The record links to 4 conditions, with Frail Elderly appearing as the primary indexed condition, and to 1 intervention — of which Deprescribing intervention is the first listed. Interventions can include drugs, devices, procedures, behavioral programs, or observational arms, and each is tracked as a separate registry field so that downstream queries can filter accurately. When a trial lists multiple interventions, it usually reflects a multi-arm design or a comparison protocol rather than a single treatment being tested in isolation. The brief summary published in the registry is the clearest source of protocol intent and should be read before drawing conclusions from any sidebar tags.

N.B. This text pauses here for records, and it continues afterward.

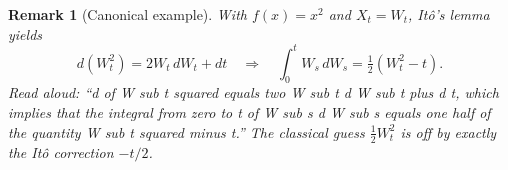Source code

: \documentclass[11pt]{article}
\newtheorem{remark}[theorem]{Remark}
\begin{document}
\begin{remark}[Canonical example]
With $f(x) = x^2$ and $X_t = W_t$, It\^o's lemma yields
\[
d(W_t^2) = 2W_t\,dW_t + dt \quad\Longrightarrow\quad
\int_0^t W_s\,dW_s = \tfrac{1}{2}(W_t^2 - t).
\]
\emph{Read aloud:} ``d of W sub t squared equals two W sub t d W sub t plus d t, which implies that the integral from zero to t of W sub s d W sub s equals one half of the quantity W sub t squared minus t.''
The classical guess $\tfrac{1}{2}W_t^2$ is off by exactly the It\^o correction $-t/2$.
\end{remark}
\end{document}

Geographic footprint matters for practical reasons: NCT03722017 reports 1 study location spanning 1 distinct geographic area — top geographies include Tennessee. A larger site network tends to correlate with broader recruitment capacity, but it does not imply anything about study quality, and site-level enrollment status can diverge from the overall registry status shown above. Every data point on this page comes from the public ClinicalTrials.gov dataset and is reproduced here for reference only; it is not a medical recommendation, an endorsement of the sponsor, or an invitation to enroll. Verify current status, eligibility criteria, and contact details directly at ClinicalTrials.gov, and discuss any participation decision with your own healthcare provider.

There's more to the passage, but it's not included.